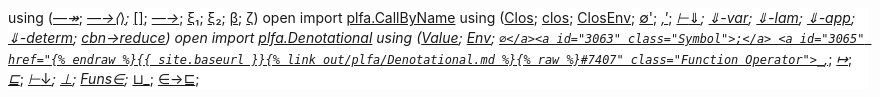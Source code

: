   <a id="2836" class="Keyword">using</a> <a id="2842" class="Symbol">(</a><a id="2843" href="{% endraw %}{{ site.baseurl }}{% link out/plfa/LambdaReduction.md %}{% raw %}#894" class="Datatype Operator">_—↠_</a><a id="2847" class="Symbol">;</a> <a id="2849" href="{% endraw %}{{ site.baseurl }}{% link out/plfa/LambdaReduction.md %}{% raw %}#1001" class="InductiveConstructor Operator">_—→⟨_⟩_</a><a id="2856" class="Symbol">;</a> <a id="2858" href="{% endraw %}{{ site.baseurl }}{% link out/plfa/LambdaReduction.md %}{% raw %}#944" class="InductiveConstructor Operator">_[]</a><a id="2861" class="Symbol">;</a> <a id="2863" href="{% endraw %}{{ site.baseurl }}{% link out/plfa/LambdaReduction.md %}{% raw %}#386" class="Datatype Operator">_—→_</a><a id="2867" class="Symbol">;</a> <a id="2869" href="{% endraw %}{{ site.baseurl }}{% link out/plfa/LambdaReduction.md %}{% raw %}#436" class="InductiveConstructor">ξ₁</a><a id="2871" class="Symbol">;</a> <a id="2873" href="{% endraw %}{{ site.baseurl }}{% link out/plfa/LambdaReduction.md %}{% raw %}#526" class="InductiveConstructor">ξ₂</a><a id="2875" class="Symbol">;</a> <a id="2877" href="{% endraw %}{{ site.baseurl }}{% link out/plfa/LambdaReduction.md %}{% raw %}#616" class="InductiveConstructor">β</a><a id="2878" class="Symbol">;</a> <a id="2880" href="{% endraw %}{{ site.baseurl }}{% link out/plfa/LambdaReduction.md %}{% raw %}#724" class="InductiveConstructor">ζ</a><a id="2881" class="Symbol">)</a>
<a id="2883" class="Keyword">open</a> <a id="2888" class="Keyword">import</a> <a id="2895" href="{% endraw %}{{ site.baseurl }}{% link out/plfa/CallByName.md %}{% raw %}" class="Module">plfa.CallByName</a>
  <a id="2913" class="Keyword">using</a> <a id="2919" class="Symbol">(</a><a id="2920" href="{% endraw %}{{ site.baseurl }}{% link out/plfa/CallByName.md %}{% raw %}#2452" class="Datatype">Clos</a><a id="2924" class="Symbol">;</a> <a id="2926" href="{% endraw %}{{ site.baseurl }}{% link out/plfa/CallByName.md %}{% raw %}#2471" class="InductiveConstructor">clos</a><a id="2930" class="Symbol">;</a> <a id="2932" href="{% endraw %}{{ site.baseurl }}{% link out/plfa/CallByName.md %}{% raw %}#2422" class="Function">ClosEnv</a><a id="2939" class="Symbol">;</a> <a id="2941" href="{% endraw %}{{ site.baseurl }}{% link out/plfa/CallByName.md %}{% raw %}#2651" class="Function">∅&#39;</a><a id="2943" class="Symbol">;</a> <a id="2945" href="{% endraw %}{{ site.baseurl }}{% link out/plfa/CallByName.md %}{% raw %}#2673" class="Function Operator">_,&#39;_</a><a id="2949" class="Symbol">;</a> <a id="2951" href="{% endraw %}{{ site.baseurl }}{% link out/plfa/CallByName.md %}{% raw %}#3038" class="Datatype Operator">_⊢_⇓_</a><a id="2956" class="Symbol">;</a> <a id="2958" href="{% endraw %}{{ site.baseurl }}{% link out/plfa/CallByName.md %}{% raw %}#3095" class="InductiveConstructor">⇓-var</a><a id="2963" class="Symbol">;</a> <a id="2965" href="{% endraw %}{{ site.baseurl }}{% link out/plfa/CallByName.md %}{% raw %}#3258" class="InductiveConstructor">⇓-lam</a><a id="2970" class="Symbol">;</a> <a id="2972" href="{% endraw %}{{ site.baseurl }}{% link out/plfa/CallByName.md %}{% raw %}#3337" class="InductiveConstructor">⇓-app</a><a id="2977" class="Symbol">;</a> <a id="2979" href="{% endraw %}{{ site.baseurl }}{% link out/plfa/CallByName.md %}{% raw %}#4467" class="Function">⇓-determ</a><a id="2987" class="Symbol">;</a>
         <a id="2998" href="{% endraw %}{{ site.baseurl }}{% link out/plfa/CallByName.md %}{% raw %}#11052" class="Function">cbn→reduce</a><a id="3008" class="Symbol">)</a>
<a id="3010" class="Keyword">open</a> <a id="3015" class="Keyword">import</a> <a id="3022" href="{% endraw %}{{ site.baseurl }}{% link out/plfa/Denotational.md %}{% raw %}" class="Module">plfa.Denotational</a>
  <a id="3042" class="Keyword">using</a> <a id="3048" class="Symbol">(</a><a id="3049" href="{% endraw %}{{ site.baseurl }}{% link out/plfa/Denotational.md %}{% raw %}#4000" class="Datatype">Value</a><a id="3054" class="Symbol">;</a> <a id="3056" href="{% endraw %}{{ site.baseurl }}{% link out/plfa/Denotational.md %}{% raw %}#7234" class="Function">Env</a><a id="3059" class="Symbol">;</a> <a id="3061" href="{% endraw %}{{ site.baseurl }}{% link out/plfa/Denotational.md %}{% raw %}#7374" class="Function">`∅</a><a id="3063" class="Symbol">;</a> <a id="3065" href="{% endraw %}{{ site.baseurl }}{% link out/plfa/Denotational.md %}{% raw %}#7407" class="Function Operator">_`,_</a><a id="3069" class="Symbol">;</a> <a id="3071" href="{% endraw %}{{ site.baseurl }}{% link out/plfa/Denotational.md %}{% raw %}#4032" class="InductiveConstructor Operator">_↦_</a><a id="3074" class="Symbol">;</a> <a id="3076" href="{% endraw %}{{ site.baseurl }}{% link out/plfa/Denotational.md %}{% raw %}#4371" class="Datatype Operator">_⊑_</a><a id="3079" class="Symbol">;</a> <a id="3081" href="{% endraw %}{{ site.baseurl }}{% link out/plfa/Denotational.md %}{% raw %}#9520" class="Datatype Operator">_⊢_↓_</a><a id="3086" class="Symbol">;</a> <a id="3088" href="{% endraw %}{{ site.baseurl }}{% link out/plfa/Denotational.md %}{% raw %}#4020" class="InductiveConstructor">⊥</a><a id="3089" class="Symbol">;</a> <a id="3091" href="{% endraw %}{{ site.baseurl }}{% link out/plfa/Denotational.md %}{% raw %}#29797" class="Function">Funs∈</a><a id="3096" class="Symbol">;</a> <a id="3098" href="{% endraw %}{{ site.baseurl }}{% link out/plfa/Denotational.md %}{% raw %}#4062" class="InductiveConstructor Operator">_⊔_</a><a id="3101" class="Symbol">;</a> <a id="3103" href="{% endraw %}{{ site.baseurl }}{% link out/plfa/Denotational.md %}{% raw %}#28030" class="Function">∈→⊑</a><a id="3106" class="Symbol">;</a>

○ ○ ○

I would like the data copied exactly as it stands, with no pictures included.

Source code

:   <a id="2836" class="Keyword">using</a> <a id="2842" class="Symbol">(</a><a id="2843" href="{% endraw %}{{ site.baseurl }}{% link out/plfa/LambdaReduction.md %}{% raw %}#894" class="Datatype Operator">_—↠_</a><a id="2847" class="Symbol">;</a> <a id="2849" href="{% endraw %}{{ site.baseurl }}{% link out/plfa/LambdaReduction.md %}{% raw %}#1001" class="InductiveConstructor Operator">_—→⟨_⟩_</a><a id="2856" class="Symbol">;</a> <a id="2858" href="{% endraw %}{{ site.baseurl }}{% link out/plfa/LambdaReduction.md %}{% raw %}#944" class="InductiveConstructor Operator">_[]</a><a id="2861" class="Symbol">;</a> <a id="2863" href="{% endraw %}{{ site.baseurl }}{% link out/plfa/LambdaReduction.md %}{% raw %}#386" class="Datatype Operator">_—→_</a><a id="2867" class="Symbol">;</a> <a id="2869" href="{% endraw %}{{ site.baseurl }}{% link out/plfa/LambdaReduction.md %}{% raw %}#436" class="InductiveConstructor">ξ₁</a><a id="2871" class="Symbol">;</a> <a id="2873" href="{% endraw %}{{ site.baseurl }}{% link out/plfa/LambdaReduction.md %}{% raw %}#526" class="InductiveConstructor">ξ₂</a><a id="2875" class="Symbol">;</a> <a id="2877" href="{% endraw %}{{ site.baseurl }}{% link out/plfa/LambdaReduction.md %}{% raw %}#616" class="InductiveConstructor">β</a><a id="2878" class="Symbol">;</a> <a id="2880" href="{% endraw %}{{ site.baseurl }}{% link out/plfa/LambdaReduction.md %}{% raw %}#724" class="InductiveConstructor">ζ</a><a id="2881" class="Symbol">)</a>
<a id="2883" class="Keyword">open</a> <a id="2888" class="Keyword">import</a> <a id="2895" href="{% endraw %}{{ site.baseurl }}{% link out/plfa/CallByName.md %}{% raw %}" class="Module">plfa.CallByName</a>
  <a id="2913" class="Keyword">using</a> <a id="2919" class="Symbol">(</a><a id="2920" href="{% endraw %}{{ site.baseurl }}{% link out/plfa/CallByName.md %}{% raw %}#2452" class="Datatype">Clos</a><a id="2924" class="Symbol">;</a> <a id="2926" href="{% endraw %}{{ site.baseurl }}{% link out/plfa/CallByName.md %}{% raw %}#2471" class="InductiveConstructor">clos</a><a id="2930" class="Symbol">;</a> <a id="2932" href="{% endraw %}{{ site.baseurl }}{% link out/plfa/CallByName.md %}{% raw %}#2422" class="Function">ClosEnv</a><a id="2939" class="Symbol">;</a> <a id="2941" href="{% endraw %}{{ site.baseurl }}{% link out/plfa/CallByName.md %}{% raw %}#2651" class="Function">∅&#39;</a><a id="2943" class="Symbol">;</a> <a id="2945" href="{% endraw %}{{ site.baseurl }}{% link out/plfa/CallByName.md %}{% raw %}#2673" class="Function Operator">_,&#39;_</a><a id="2949" class="Symbol">;</a> <a id="2951" href="{% endraw %}{{ site.baseurl }}{% link out/plfa/CallByName.md %}{% raw %}#3038" class="Datatype Operator">_⊢_⇓_</a><a id="2956" class="Symbol">;</a> <a id="2958" href="{% endraw %}{{ site.baseurl }}{% link out/plfa/CallByName.md %}{% raw %}#3095" class="InductiveConstructor">⇓-var</a><a id="2963" class="Symbol">;</a> <a id="2965" href="{% endraw %}{{ site.baseurl }}{% link out/plfa/CallByName.md %}{% raw %}#3258" class="InductiveConstructor">⇓-lam</a><a id="2970" class="Symbol">;</a> <a id="2972" href="{% endraw %}{{ site.baseurl }}{% link out/plfa/CallByName.md %}{% raw %}#3337" class="InductiveConstructor">⇓-app</a><a id="2977" class="Symbol">;</a> <a id="2979" href="{% endraw %}{{ site.baseurl }}{% link out/plfa/CallByName.md %}{% raw %}#4467" class="Function">⇓-determ</a><a id="2987" class="Symbol">;</a>
         <a id="2998" href="{% endraw %}{{ site.baseurl }}{% link out/plfa/CallByName.md %}{% raw %}#11052" class="Function">cbn→reduce</a><a id="3008" class="Symbol">)</a>
<a id="3010" class="Keyword">open</a> <a id="3015" class="Keyword">import</a> <a id="3022" href="{% endraw %}{{ site.baseurl }}{% link out/plfa/Denotational.md %}{% raw %}" class="Module">plfa.Denotational</a>
  <a id="3042" class="Keyword">using</a> <a id="3048" class="Symbol">(</a><a id="3049" href="{% endraw %}{{ site.baseurl }}{% link out/plfa/Denotational.md %}{% raw %}#4000" class="Datatype">Value</a><a id="3054" class="Symbol">;</a> <a id="3056" href="{% endraw %}{{ site.baseurl }}{% link out/plfa/Denotational.md %}{% raw %}#7234" class="Function">Env</a><a id="3059" class="Symbol">;</a> <a id="3061" href="{% endraw %}{{ site.baseurl }}{% link out/plfa/Denotational.md %}{% raw %}#7374" class="Function">`∅</a><a id="3063" class="Symbol">;</a> <a id="3065" href="{% endraw %}{{ site.baseurl }}{% link out/plfa/Denotational.md %}{% raw %}#7407" class="Function Operator">_`,_</a><a id="3069" class="Symbol">;</a> <a id="3071" href="{% endraw %}{{ site.baseurl }}{% link out/plfa/Denotational.md %}{% raw %}#4032" class="InductiveConstructor Operator">_↦_</a><a id="3074" class="Symbol">;</a> <a id="3076" href="{% endraw %}{{ site.baseurl }}{% link out/plfa/Denotational.md %}{% raw %}#4371" class="Datatype Operator">_⊑_</a><a id="3079" class="Symbol">;</a> <a id="3081" href="{% endraw %}{{ site.baseurl }}{% link out/plfa/Denotational.md %}{% raw %}#9520" class="Datatype Operator">_⊢_↓_</a><a id="3086" class="Symbol">;</a> <a id="3088" href="{% endraw %}{{ site.baseurl }}{% link out/plfa/Denotational.md %}{% raw %}#4020" class="InductiveConstructor">⊥</a><a id="3089" class="Symbol">;</a> <a id="3091" href="{% endraw %}{{ site.baseurl }}{% link out/plfa/Denotational.md %}{% raw %}#29797" class="Function">Funs∈</a><a id="3096" class="Symbol">;</a> <a id="3098" href="{% endraw %}{{ site.baseurl }}{% link out/plfa/Denotational.md %}{% raw %}#4062" class="InductiveConstructor Operator">_⊔_</a><a id="3101" class="Symbol">;</a> <a id="3103" href="{% endraw %}{{ site.baseurl }}{% link out/plfa/Denotational.md %}{% raw %}#28030" class="Function">∈→⊑</a><a id="3106" class="Symbol">;</a>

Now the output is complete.